PROBLEM STATEMENT:
Copy the records below line by line and word for word, from the very first line through the line with "Notch, der Entwickler", omitting each picture.

DATASET:

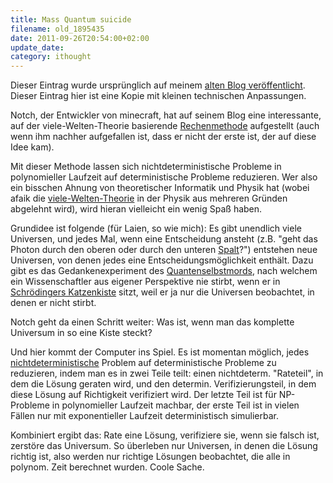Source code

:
 ```yaml
---
title: Mass Quantum suicide
filename: old_1895435
date: 2011-09-26T20:54:00+02:00
update_date:
category: ithought
---
```

Dieser Eintrag wurde ursprünglich auf meinem [alten Blog veröffentlicht](https://stu.blogger.de/stories/1895435/). Dieser Eintrag hier ist eine Kopie mit kleinen technischen Anpassungen.

Notch, der Entwickler von minecraft, hat auf seinem Blog eine interessante, auf der viele-Welten-Theorie basierende [Rechenmethode](http://notch.tumblr.com/) aufgestellt (auch wenn ihm nachher aufgefallen ist, dass er nicht der erste ist, der auf diese Idee kam).

Mit dieser Methode lassen sich nichtdeterministische Probleme in polynomieller Laufzeit auf deterministische Probleme reduzieren. Wer also ein bisschen Ahnung von theoretischer Informatik und Physik hat (wobei afaik die [viele-Welten-Theorie](http://de.wikipedia.org/wiki/Viele-Welten-Interpretation) in der Physik aus mehreren Gründen abgelehnt wird), wird hieran vielleicht ein wenig Spaß haben.

Grundidee ist folgende (für Laien, so wie mich): Es gibt unendlich viele Universen, und jedes Mal, wenn eine Entscheidung ansteht (z.B. "geht das Photon durch den oberen oder durch den unteren [Spalt](http://de.wikipedia.org/wiki/Doppelspaltexperiment)?") entstehen neue Universen, von denen jedes eine Entscheidungsmöglichkeit enthält. Dazu gibt es das Gedankenexperiment des [Quantenselbstmords](http://de.wikipedia.org/wiki/Quantenselbstmord), nach welchem ein Wissenschaftler aus eigener Perspektive nie stirbt, wenn er in [Schrödingers Katzenkiste](http://de.wikipedia.org/wiki/Schr%C3%B6dingers_Katze) sitzt, weil er ja nur die Universen beobachtet, in denen er nicht stirbt.

Notch geht da einen Schritt weiter: Was ist, wenn man das komplette Universum in so eine Kiste steckt?

Und hier kommt der Computer ins Spiel. Es ist momentan möglich, jedes [nichtdeterministische](http://de.wikipedia.org/wiki/Nichtdeterminismus) Problem auf deterministische Probleme zu reduzieren, indem man es in zwei Teile teilt: einen nichtdeterm. "Rateteil", in dem die Lösung geraten wird, und den determin. Verifizierungsteil, in dem diese Lösung auf Richtigkeit verifiziert wird. Der letzte Teil ist für NP-Probleme in polynomieller Laufzeit machbar, der erste Teil ist in vielen Fällen nur mit exponentieller Laufzeit deterministisch simulierbar.

Kombiniert ergibt das: Rate eine Lösung, verifiziere sie, wenn sie falsch ist, zerstöre das Universum. So überleben nur Universen, in denen die Lösung richtig ist, also werden nur richtige Lösungen beobachtet, die alle in polynom. Zeit berechnet wurden. Coole Sache.
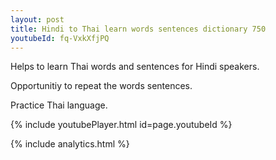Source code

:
 ```yaml
---
layout: post
title: Hindi to Thai learn words sentences dictionary 750 
youtubeId: fq-VxkXfjPQ
---
```

 
 
Helps to learn Thai words and sentences for Hindi speakers.

Opportunitiy to repeat the words sentences. 

Practice Thai language. 
 
{% include youtubePlayer.html id=page.youtubeId %}
 
 
{% include analytics.html %}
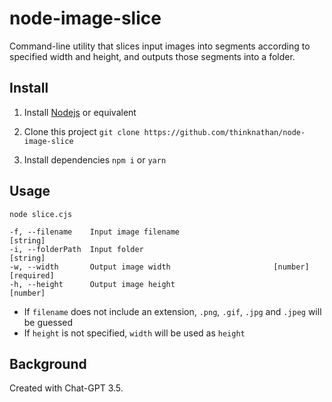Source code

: # node-image-slice

Command-line utility that slices input images into segments according to specified width and height, and outputs those segments into a folder.

## Install

1. Install [Nodejs](https://nodejs.org/en) or equivalent

2. Clone this project
   `git clone https://github.com/thinknathan/node-image-slice`

3. Install dependencies
   `npm i`
   or
   `yarn`

## Usage

`node slice.cjs`

```
-f, --filename    Input image filename                                [string]
-i, --folderPath  Input folder                                        [string]
-w, --width       Output image width                       [number] [required]
-h, --height      Output image height                                 [number]
```

- If `filename` does not include an extension, `.png`, `.gif`, `.jpg` and `.jpeg` will be guessed
- If `height` is not specified, `width` will be used as `height`

## Background

Created with Chat-GPT 3.5.
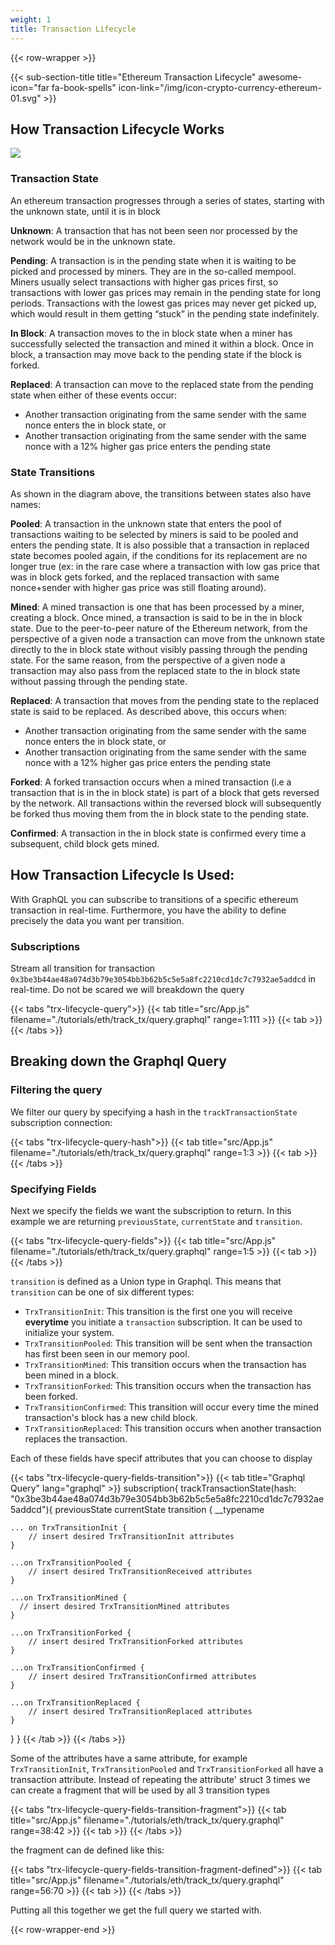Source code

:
 ```yaml
---
weight: 1
title: Transaction Lifecycle
---
```


{{< row-wrapper >}}

{{< sub-section-title title="Ethereum Transaction Lifecycle" awesome-icon="far fa-book-spells" icon-link="/img/icon-crypto-currency-ethereum-01.svg" >}}

## How Transaction Lifecycle Works

![](/img/eth_transaction_lifecycle.png)

### Transaction State

An ethereum transaction progresses through a series of states, starting with the unknown state, until it is in block

__Unknown__: A transaction that has not been seen nor processed by the network would be in the unknown state.

__Pending__: A transaction is in the pending state when it is waiting to be picked and processed by miners. They are in the so-called mempool. Miners usually select transactions with higher gas prices first, so transactions with lower gas prices may remain in the pending state for long periods. Transactions with the lowest gas prices may never get picked up, which would result in them getting “stuck” in the pending state indefinitely.

__In Block__: A transaction moves to the in block state when a miner has successfully selected the transaction and mined it within a block. Once in block, a transaction may move back to the pending state if the block is forked.

__Replaced__: A transaction can move to the replaced state from the pending state when either of these events occur:

- Another transaction originating from the same sender with the same nonce enters the in block state, or
- Another transaction originating from the same sender with the same nonce with a 12% higher gas price enters the pending state

### State Transitions
As shown in the diagram above, the transitions between states also have names:

__Pooled__: A transaction in the unknown state that enters the pool of transactions waiting to be selected by miners is said to be pooled and enters the pending state. It is also possible that a transaction in replaced state becomes pooled again, if the conditions for its replacement are no longer true (ex: in the rare case where a transaction with low gas price that was in block gets forked, and the replaced transaction with same nonce+sender with higher gas price was still floating around).

__Mined__: A mined transaction is one that has been processed by a miner, creating a block. Once mined, a transaction is said to be in the in block state. Due to the peer-to-peer nature of the Ethereum network, from the perspective of a given node a transaction can move from the unknown state directly to the in block state without visibly passing through the pending state. For the same reason, from the perspective of a given node a transaction may also pass from the replaced state to the in block state without passing through the pending state.

__Replaced__: A transaction that moves from the pending state to the replaced state is said to be replaced.  As described above, this occurs when:

- Another transaction originating from the same sender with the same nonce enters the in block state, or
- Another transaction originating from the same sender with the same nonce with a 12% higher gas price enters the pending state

__Forked__: A forked transaction occurs when a mined transaction (i.e a transaction that is in the in block state) is part of a block that gets reversed by the network. All transactions within the reversed block will subsequently be forked thus moving them from the in block state to the pending state.

__Confirmed__: A transaction in the in block state is confirmed every time a subsequent, child block gets mined.

## How Transaction Lifecycle Is Used:
With GraphQL you can subscribe to transitions of a specific ethereum transaction in real-time. Furthermore, you have the ability to define precisely the data you want per transition.
### Subscriptions
Stream all transition for transaction `0x3be3b44ae48a074d3b79e3054bb3b62b5c5e5a8fc2210cd1dc7c7932ae5addcd` in real-time. Do not be scared we will breakdown the query

{{< tabs "trx-lifecycle-query">}}
{{< tab title="src/App.js" filename="./tutorials/eth/track_tx/query.graphql" range=1:111 >}}
{{< tab >}}
{{< /tabs >}}

## Breaking down the Graphql Query

### Filtering the query

We filter our query by specifying a hash in the `trackTransactionState` subscription connection:

{{< tabs "trx-lifecycle-query-hash">}}
{{< tab title="src/App.js" filename="./tutorials/eth/track_tx/query.graphql" range=1:3 >}}
{{< tab >}}
{{< /tabs >}}

### Specifying Fields

Next we specify the fields we want the subscription to return. In this example we are returning `previousState`, `currentState` and `transition`.

{{< tabs "trx-lifecycle-query-fields">}}
{{< tab title="src/App.js" filename="./tutorials/eth/track_tx/query.graphql" range=1:5 >}}
{{< tab >}}
{{< /tabs >}}

`transition` is defined as a Union type in Graphql. This means that `transition` can be one of six different types:

- `TrxTransitionInit`: This transition is the first one you will receive __everytime__ you initiate a `transaction` subscription. It can be used to initialize your system.
- `TrxTransitionPooled`: This transition will be sent when the transaction has first been seen in our memory pool.
- `TrxTransitionMined`: This transition occurs when the transaction has been mined in a block.
- `TrxTransitionForked`: This transition occurs when the transaction has been forked.
- `TrxTransitionConfirmed`: This transition will occur every time the mined transaction's block has a new child block.
- `TrxTransitionReplaced`: This transition occurs when another transaction replaces the transaction.

Each of these fields have specif attributes that you can choose to display


{{< tabs "trx-lifecycle-query-fields-transition">}}
{{< tab title="Graphql Query" lang="graphql" >}}
subscription{
  trackTransactionState(hash: "0x3be3b44ae48a074d3b79e3054bb3b62b5c5e5a8fc2210cd1dc7c7932ae5addcd"){
    previousState
    currentState
    transition {
      __typename

    ... on TrxTransitionInit {
        // insert desired TrxTransitionInit attributes
    }

    ...on TrxTransitionPooled {
        // insert desired TrxTransitionReceived attributes
    }

    ...on TrxTransitionMined {
      // insert desired TrxTransitionMined attributes
    }

    ...on TrxTransitionForked {
        // insert desired TrxTransitionForked attributes
    }

    ...on TrxTransitionConfirmed {
        // insert desired TrxTransitionConfirmed attributes
    }

    ...on TrxTransitionReplaced {
        // insert desired TrxTransitionReplaced attributes
    }
  }
}
{{< /tab >}}
{{< /tabs >}}

Some of the attributes have a same attribute, for example `TrxTransitionInit`, `TrxTransitionPooled` and `TrxTransitionForked` all have a transaction attribute. Instead of repeating the attribute' struct 3 times we can create a fragment that will be used by all 3 transition types

{{< tabs "trx-lifecycle-query-fields-transition-fragment">}}
{{< tab title="src/App.js" filename="./tutorials/eth/track_tx/query.graphql" range=38:42 >}}
{{< tab >}}
{{< /tabs >}}

the fragment can de defined like this:

{{< tabs "trx-lifecycle-query-fields-transition-fragment-defined">}}
{{< tab title="src/App.js" filename="./tutorials/eth/track_tx/query.graphql" range=56:70 >}}
{{< tab >}}
{{< /tabs >}} 

Putting all this together we get the full query we started with.

{{< row-wrapper-end >}}
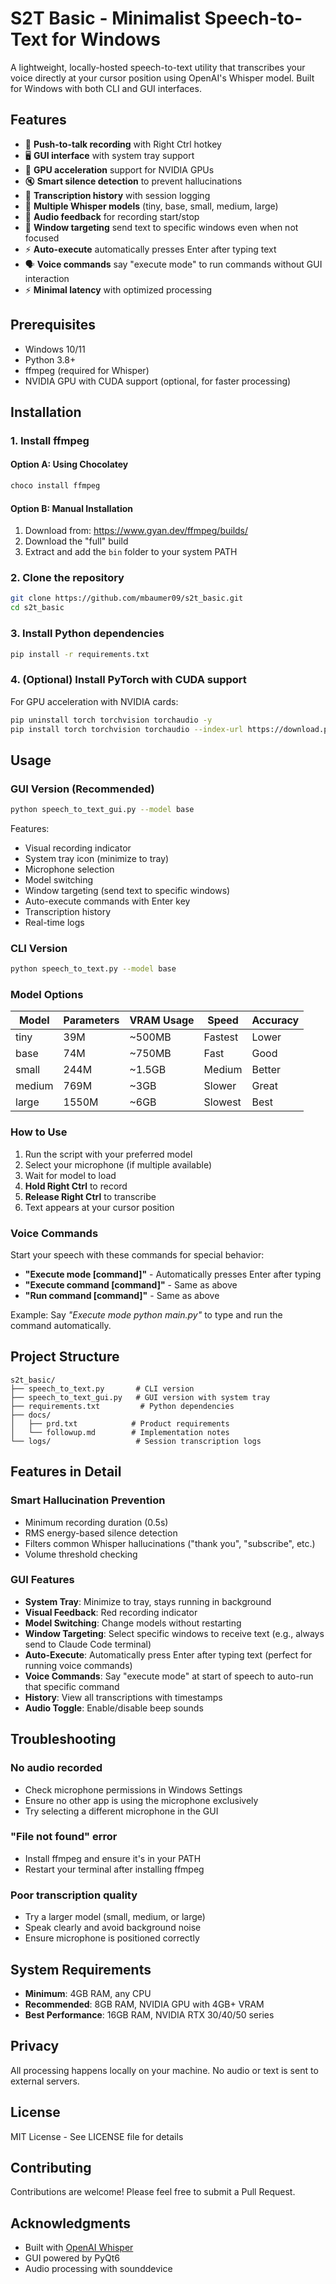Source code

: # S2T Basic - Minimalist Speech-to-Text for Windows

A lightweight, locally-hosted speech-to-text utility that transcribes your voice directly at your cursor position using OpenAI's Whisper model. Built for Windows with both CLI and GUI interfaces.

## Features

- 🎤 **Push-to-talk recording** with Right Ctrl hotkey
- 🖥️ **GUI interface** with system tray support
- 🚀 **GPU acceleration** support for NVIDIA GPUs
- 🔇 **Smart silence detection** to prevent hallucinations
- 📝 **Transcription history** with session logging
- 🎯 **Multiple Whisper models** (tiny, base, small, medium, large)
- 🔔 **Audio feedback** for recording start/stop
- 🎯 **Window targeting** send text to specific windows even when not focused
- ⚡ **Auto-execute** automatically presses Enter after typing text
- 🗣️ **Voice commands** say "execute mode" to run commands without GUI interaction
- ⚡ **Minimal latency** with optimized processing

## Prerequisites

- Windows 10/11
- Python 3.8+
- ffmpeg (required for Whisper)
- NVIDIA GPU with CUDA support (optional, for faster processing)

## Installation

### 1. Install ffmpeg

#### Option A: Using Chocolatey
```bash
choco install ffmpeg
```

#### Option B: Manual Installation
1. Download from: https://www.gyan.dev/ffmpeg/builds/
2. Download the "full" build
3. Extract and add the `bin` folder to your system PATH

### 2. Clone the repository
```bash
git clone https://github.com/mbaumer09/s2t_basic.git
cd s2t_basic
```

### 3. Install Python dependencies
```bash
pip install -r requirements.txt
```

### 4. (Optional) Install PyTorch with CUDA support
For GPU acceleration with NVIDIA cards:
```bash
pip uninstall torch torchvision torchaudio -y
pip install torch torchvision torchaudio --index-url https://download.pytorch.org/whl/cu121
```

## Usage

### GUI Version (Recommended)
```bash
python speech_to_text_gui.py --model base
```

Features:
- Visual recording indicator
- System tray icon (minimize to tray)
- Microphone selection
- Model switching
- Window targeting (send text to specific windows)
- Auto-execute commands with Enter key
- Transcription history
- Real-time logs

### CLI Version
```bash
python speech_to_text.py --model base
```

### Model Options

| Model | Parameters | VRAM Usage | Speed | Accuracy |
|-------|------------|------------|-------|----------|
| tiny | 39M | ~500MB | Fastest | Lower |
| base | 74M | ~750MB | Fast | Good |
| small | 244M | ~1.5GB | Medium | Better |
| medium | 769M | ~3GB | Slower | Great |
| large | 1550M | ~6GB | Slowest | Best |

### How to Use

1. Run the script with your preferred model
2. Select your microphone (if multiple available)
3. Wait for model to load
4. **Hold Right Ctrl** to record
5. **Release Right Ctrl** to transcribe
6. Text appears at your cursor position

### Voice Commands

Start your speech with these commands for special behavior:

- **"Execute mode [command]"** - Automatically presses Enter after typing
- **"Execute command [command]"** - Same as above
- **"Run command [command]"** - Same as above

Example: Say *"Execute mode python main.py"* to type and run the command automatically.

## Project Structure

```
s2t_basic/
├── speech_to_text.py       # CLI version
├── speech_to_text_gui.py   # GUI version with system tray
├── requirements.txt         # Python dependencies
├── docs/
│   ├── prd.txt            # Product requirements
│   └── followup.md        # Implementation notes
└── logs/                   # Session transcription logs
```

## Features in Detail

### Smart Hallucination Prevention
- Minimum recording duration (0.5s)
- RMS energy-based silence detection
- Filters common Whisper hallucinations ("thank you", "subscribe", etc.)
- Volume threshold checking

### GUI Features
- **System Tray**: Minimize to tray, stays running in background
- **Visual Feedback**: Red recording indicator
- **Model Switching**: Change models without restarting
- **Window Targeting**: Select specific windows to receive text (e.g., always send to Claude Code terminal)
- **Auto-Execute**: Automatically press Enter after typing text (perfect for running voice commands)
- **Voice Commands**: Say "execute mode" at start of speech to auto-run that specific command
- **History**: View all transcriptions with timestamps
- **Audio Toggle**: Enable/disable beep sounds

## Troubleshooting

### No audio recorded
- Check microphone permissions in Windows Settings
- Ensure no other app is using the microphone exclusively
- Try selecting a different microphone in the GUI

### "File not found" error
- Install ffmpeg and ensure it's in your PATH
- Restart your terminal after installing ffmpeg

### Poor transcription quality
- Try a larger model (small, medium, or large)
- Speak clearly and avoid background noise
- Ensure microphone is positioned correctly

## System Requirements

- **Minimum**: 4GB RAM, any CPU
- **Recommended**: 8GB RAM, NVIDIA GPU with 4GB+ VRAM
- **Best Performance**: 16GB RAM, NVIDIA RTX 30/40/50 series

## Privacy

All processing happens locally on your machine. No audio or text is sent to external servers.

## License

MIT License - See LICENSE file for details

## Contributing

Contributions are welcome! Please feel free to submit a Pull Request.

## Acknowledgments

- Built with [OpenAI Whisper](https://github.com/openai/whisper)
- GUI powered by PyQt6
- Audio processing with sounddevice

WRITTEN ANSWER:
Source code

:
 ```yaml
---
title: Mass Quantum suicide
filename: old_1895435
date: 2011-09-26T20:54:00+02:00
update_date:
category: ithought
---
```

Dieser Eintrag wurde ursprünglich auf meinem [alten Blog veröffentlicht](https://stu.blogger.de/stories/1895435/). Dieser Eintrag hier ist eine Kopie mit kleinen technischen Anpassungen.

Notch, der Entwickler von minecraft, hat auf seinem Blog eine interessante, auf der viele-Welten-Theorie basierende [Rechenmethode](http://notch.tumblr.com/) aufgestellt (auch wenn ihm nachher aufgefallen ist, dass er nicht der erste ist, der auf diese Idee kam).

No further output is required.